Task to carry out: Look through the listing below, find every line with the string "watt", and copy it.
*** Opening of Data in this exercise ***
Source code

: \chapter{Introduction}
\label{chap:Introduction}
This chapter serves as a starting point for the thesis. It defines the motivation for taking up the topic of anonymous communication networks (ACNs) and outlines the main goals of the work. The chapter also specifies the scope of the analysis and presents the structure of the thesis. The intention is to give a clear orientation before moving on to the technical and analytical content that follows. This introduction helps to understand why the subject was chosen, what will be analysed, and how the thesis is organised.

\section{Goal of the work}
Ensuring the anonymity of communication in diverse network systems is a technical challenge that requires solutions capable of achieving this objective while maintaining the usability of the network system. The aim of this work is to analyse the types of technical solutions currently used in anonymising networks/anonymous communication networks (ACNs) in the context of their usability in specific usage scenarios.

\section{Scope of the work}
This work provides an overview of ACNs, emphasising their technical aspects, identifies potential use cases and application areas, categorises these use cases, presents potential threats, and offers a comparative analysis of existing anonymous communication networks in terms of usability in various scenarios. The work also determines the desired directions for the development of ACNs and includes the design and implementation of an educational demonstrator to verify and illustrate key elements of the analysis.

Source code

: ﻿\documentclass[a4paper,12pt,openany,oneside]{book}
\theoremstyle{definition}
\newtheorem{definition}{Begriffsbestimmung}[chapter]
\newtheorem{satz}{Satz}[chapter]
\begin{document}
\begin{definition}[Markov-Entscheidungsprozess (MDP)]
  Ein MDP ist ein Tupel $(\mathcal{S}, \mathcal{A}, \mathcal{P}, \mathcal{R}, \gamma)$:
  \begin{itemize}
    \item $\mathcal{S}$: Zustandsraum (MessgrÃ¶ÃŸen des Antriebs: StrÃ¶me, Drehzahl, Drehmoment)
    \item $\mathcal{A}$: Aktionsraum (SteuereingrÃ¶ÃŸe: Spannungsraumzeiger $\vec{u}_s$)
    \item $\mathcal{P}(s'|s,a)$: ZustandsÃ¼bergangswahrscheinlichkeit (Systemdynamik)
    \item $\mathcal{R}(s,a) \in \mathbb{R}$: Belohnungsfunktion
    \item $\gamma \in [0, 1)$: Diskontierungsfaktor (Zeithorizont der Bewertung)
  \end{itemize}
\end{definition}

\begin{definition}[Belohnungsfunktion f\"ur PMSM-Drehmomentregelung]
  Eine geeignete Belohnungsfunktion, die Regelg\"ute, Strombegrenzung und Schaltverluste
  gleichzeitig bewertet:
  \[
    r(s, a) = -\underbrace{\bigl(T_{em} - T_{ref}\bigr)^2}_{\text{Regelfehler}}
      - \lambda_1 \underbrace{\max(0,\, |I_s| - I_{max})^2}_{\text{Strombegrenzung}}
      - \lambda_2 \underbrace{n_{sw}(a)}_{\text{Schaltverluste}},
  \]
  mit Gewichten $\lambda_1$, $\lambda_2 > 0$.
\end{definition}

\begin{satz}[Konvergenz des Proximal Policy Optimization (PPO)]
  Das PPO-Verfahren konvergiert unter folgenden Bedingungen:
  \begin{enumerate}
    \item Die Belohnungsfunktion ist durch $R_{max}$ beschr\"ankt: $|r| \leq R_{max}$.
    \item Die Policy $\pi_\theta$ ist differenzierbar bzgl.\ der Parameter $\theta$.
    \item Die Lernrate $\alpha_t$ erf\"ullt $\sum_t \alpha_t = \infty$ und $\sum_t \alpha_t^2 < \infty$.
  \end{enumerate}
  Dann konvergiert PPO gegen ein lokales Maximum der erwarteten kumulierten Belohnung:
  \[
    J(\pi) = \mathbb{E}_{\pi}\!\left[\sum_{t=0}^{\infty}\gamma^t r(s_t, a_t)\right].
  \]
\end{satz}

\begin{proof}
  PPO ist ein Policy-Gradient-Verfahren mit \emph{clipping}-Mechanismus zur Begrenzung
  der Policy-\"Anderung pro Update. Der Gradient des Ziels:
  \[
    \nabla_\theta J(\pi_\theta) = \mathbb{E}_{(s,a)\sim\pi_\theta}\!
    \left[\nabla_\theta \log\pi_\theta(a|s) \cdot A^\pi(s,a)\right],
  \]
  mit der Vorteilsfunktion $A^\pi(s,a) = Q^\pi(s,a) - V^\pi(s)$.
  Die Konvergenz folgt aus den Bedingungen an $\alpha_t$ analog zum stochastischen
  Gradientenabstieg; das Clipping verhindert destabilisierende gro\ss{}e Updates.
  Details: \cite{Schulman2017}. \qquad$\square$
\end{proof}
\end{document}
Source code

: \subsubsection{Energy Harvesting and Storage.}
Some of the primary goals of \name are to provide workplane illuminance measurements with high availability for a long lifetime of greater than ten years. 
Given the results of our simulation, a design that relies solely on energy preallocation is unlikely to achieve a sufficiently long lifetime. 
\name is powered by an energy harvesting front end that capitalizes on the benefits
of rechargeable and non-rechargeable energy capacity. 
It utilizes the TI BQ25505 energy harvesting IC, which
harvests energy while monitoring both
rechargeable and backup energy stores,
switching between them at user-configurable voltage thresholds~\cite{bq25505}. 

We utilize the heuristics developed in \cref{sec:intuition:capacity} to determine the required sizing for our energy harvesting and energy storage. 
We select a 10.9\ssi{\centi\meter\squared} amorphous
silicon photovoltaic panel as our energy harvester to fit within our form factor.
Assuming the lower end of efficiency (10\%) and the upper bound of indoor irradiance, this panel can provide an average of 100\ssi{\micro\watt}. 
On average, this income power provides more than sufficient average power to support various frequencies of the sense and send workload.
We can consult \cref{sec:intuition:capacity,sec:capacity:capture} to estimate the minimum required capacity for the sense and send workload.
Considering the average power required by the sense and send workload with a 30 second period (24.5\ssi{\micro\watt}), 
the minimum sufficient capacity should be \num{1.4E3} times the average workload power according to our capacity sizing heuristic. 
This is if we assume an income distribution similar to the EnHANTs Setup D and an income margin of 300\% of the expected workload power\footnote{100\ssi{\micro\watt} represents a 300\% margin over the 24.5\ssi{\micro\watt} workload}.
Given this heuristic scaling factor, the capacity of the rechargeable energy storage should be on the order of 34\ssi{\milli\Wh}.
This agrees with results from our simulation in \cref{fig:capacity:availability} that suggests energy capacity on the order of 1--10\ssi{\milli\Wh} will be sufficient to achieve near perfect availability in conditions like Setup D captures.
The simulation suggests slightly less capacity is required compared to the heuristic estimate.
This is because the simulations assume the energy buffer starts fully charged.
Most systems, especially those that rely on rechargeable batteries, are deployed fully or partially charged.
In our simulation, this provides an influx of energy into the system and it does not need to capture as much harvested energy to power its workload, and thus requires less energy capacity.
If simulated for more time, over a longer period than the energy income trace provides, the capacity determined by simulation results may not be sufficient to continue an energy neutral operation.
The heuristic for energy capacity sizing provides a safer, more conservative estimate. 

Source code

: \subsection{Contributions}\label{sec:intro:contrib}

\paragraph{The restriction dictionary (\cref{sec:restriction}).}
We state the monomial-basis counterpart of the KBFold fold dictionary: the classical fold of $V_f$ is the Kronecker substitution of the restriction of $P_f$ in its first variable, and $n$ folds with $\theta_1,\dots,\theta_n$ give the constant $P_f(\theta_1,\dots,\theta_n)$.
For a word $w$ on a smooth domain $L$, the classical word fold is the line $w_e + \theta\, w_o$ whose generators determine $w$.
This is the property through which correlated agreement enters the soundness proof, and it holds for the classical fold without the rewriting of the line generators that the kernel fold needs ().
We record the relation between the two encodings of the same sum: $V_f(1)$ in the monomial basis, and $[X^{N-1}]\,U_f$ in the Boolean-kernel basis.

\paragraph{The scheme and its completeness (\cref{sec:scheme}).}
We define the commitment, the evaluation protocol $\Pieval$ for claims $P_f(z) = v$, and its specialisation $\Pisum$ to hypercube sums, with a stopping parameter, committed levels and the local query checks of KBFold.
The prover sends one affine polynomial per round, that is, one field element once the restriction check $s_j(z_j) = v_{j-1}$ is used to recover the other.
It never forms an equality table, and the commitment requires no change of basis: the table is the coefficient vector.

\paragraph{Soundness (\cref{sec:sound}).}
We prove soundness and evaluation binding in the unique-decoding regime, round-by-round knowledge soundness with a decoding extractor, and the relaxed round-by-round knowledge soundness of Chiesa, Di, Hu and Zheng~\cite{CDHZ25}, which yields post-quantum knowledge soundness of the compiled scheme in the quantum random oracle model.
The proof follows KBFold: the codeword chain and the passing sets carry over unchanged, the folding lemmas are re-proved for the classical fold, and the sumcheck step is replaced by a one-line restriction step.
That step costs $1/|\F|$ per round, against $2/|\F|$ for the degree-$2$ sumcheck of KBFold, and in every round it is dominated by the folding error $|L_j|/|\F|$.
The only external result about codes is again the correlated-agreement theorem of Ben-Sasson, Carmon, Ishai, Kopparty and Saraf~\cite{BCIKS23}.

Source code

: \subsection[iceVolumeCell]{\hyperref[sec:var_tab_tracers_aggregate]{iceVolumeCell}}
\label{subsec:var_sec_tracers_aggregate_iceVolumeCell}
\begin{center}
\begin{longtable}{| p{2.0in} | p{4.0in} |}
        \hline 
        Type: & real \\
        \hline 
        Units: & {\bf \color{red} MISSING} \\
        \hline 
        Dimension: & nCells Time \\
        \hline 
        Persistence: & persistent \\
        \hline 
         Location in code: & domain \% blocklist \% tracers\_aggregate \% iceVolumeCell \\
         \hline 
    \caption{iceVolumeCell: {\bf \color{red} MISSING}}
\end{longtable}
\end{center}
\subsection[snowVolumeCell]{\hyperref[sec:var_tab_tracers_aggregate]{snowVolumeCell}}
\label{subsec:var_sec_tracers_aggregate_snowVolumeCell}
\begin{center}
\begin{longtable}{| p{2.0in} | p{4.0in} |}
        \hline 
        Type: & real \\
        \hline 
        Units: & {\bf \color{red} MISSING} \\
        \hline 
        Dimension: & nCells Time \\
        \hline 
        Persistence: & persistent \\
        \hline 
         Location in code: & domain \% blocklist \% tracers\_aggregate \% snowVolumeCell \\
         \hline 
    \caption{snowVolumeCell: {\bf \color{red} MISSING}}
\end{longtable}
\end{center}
*** Close of Data in this exercise ***
Output below:
Assuming the lower end of efficiency (10\%) and the upper bound of indoor irradiance, this panel can provide an average of 100\ssi{\micro\watt}. 
Considering the average power required by the sense and send workload with a 30 second period (24.5\ssi{\micro\watt}), 
This is if we assume an income distribution similar to the EnHANTs Setup D and an income margin of 300\% of the expected workload power\footnote{100\ssi{\micro\watt} represents a 300\% margin over the 24.5\ssi{\micro\watt} workload}.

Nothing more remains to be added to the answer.